By Andy Richardson | Weekend | Published:

He’s sitting on a gleaming motorbike and he’s about to embark on a UK tour that will see him play to thousands of people a night.

Yes, chef!

There’ll be groupies at the stage door and he’ll come off the stage each night thinking he’s a million dollars. LED lights will illuminate the auditorium, there’ll be an adrenalin rush as though he’s just ridden a roller coaster and social media will explode as people rush to tell him he’s the best thing since sliced bread.
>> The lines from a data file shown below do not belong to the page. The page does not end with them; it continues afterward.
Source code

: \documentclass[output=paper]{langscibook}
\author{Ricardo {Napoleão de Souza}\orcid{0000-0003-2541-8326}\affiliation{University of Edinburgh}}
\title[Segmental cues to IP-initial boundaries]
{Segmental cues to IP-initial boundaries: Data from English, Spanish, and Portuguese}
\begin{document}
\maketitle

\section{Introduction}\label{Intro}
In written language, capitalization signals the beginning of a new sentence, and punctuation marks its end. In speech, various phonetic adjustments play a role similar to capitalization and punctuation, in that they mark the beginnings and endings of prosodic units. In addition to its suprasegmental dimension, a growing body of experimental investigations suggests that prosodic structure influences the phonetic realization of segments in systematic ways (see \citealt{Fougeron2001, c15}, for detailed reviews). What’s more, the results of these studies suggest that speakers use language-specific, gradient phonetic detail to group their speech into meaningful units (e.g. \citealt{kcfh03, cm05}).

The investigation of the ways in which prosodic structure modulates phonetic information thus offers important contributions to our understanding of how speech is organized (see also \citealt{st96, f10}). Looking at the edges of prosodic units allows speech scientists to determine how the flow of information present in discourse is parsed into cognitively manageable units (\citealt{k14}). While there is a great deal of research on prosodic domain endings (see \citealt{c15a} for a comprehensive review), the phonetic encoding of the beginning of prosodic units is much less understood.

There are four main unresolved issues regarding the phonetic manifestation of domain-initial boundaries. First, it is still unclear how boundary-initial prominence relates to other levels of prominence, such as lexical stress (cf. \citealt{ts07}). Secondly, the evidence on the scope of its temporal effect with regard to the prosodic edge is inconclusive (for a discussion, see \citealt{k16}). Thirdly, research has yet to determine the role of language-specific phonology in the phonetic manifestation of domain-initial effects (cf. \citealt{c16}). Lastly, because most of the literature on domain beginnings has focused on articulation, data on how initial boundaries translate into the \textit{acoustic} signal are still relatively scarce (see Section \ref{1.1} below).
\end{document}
The question for you, dear reader, is this: Are we talking about Ozzy Osbourne or are we talking about a man with a whisk. James Martin is the person holding the latter, of course. For cooking is very much the new rock‘n’roll. And these days it’s chefs who pack out concert halls and arenas – we present the NEC’s BBC Good Food Guide as our prima facie evidence – as fans flock to see them make oeufs en cocotte, or something equally delicious.

The nation’s love of the kitchen and all that goes on in it is hasn’t been an overnight phenomenon. It’s crept up on us gradually, stealing ever-more TV hours.

For a while, our TV screens were dominated by makeover shows as landscape architects and common or garden gardeners became huge stars. Who’d have thought Charlie Dimmock, Diarmuid Gavin and amiable roughneck Tommy Walsh would become household names? And then it was the turn of interior designers and builders. Step forward Sarah Beeny, Nick Knowles and Lawrence Llewelyn-Bowen, among others.

Now, however, our screens are chock full of cooks, bakers, restaurateurs and more. It seems the only shows creative commissioners plumb for are those that: A) search for new here-today-gone-tomorrow entertainers; B) put celebrities through their paces by making them dance, eat witchetty grubs or hang out in Essex, or: C) cook, bake, fry, poach or make a mighty fine mess of a simple strawberry cheesecake.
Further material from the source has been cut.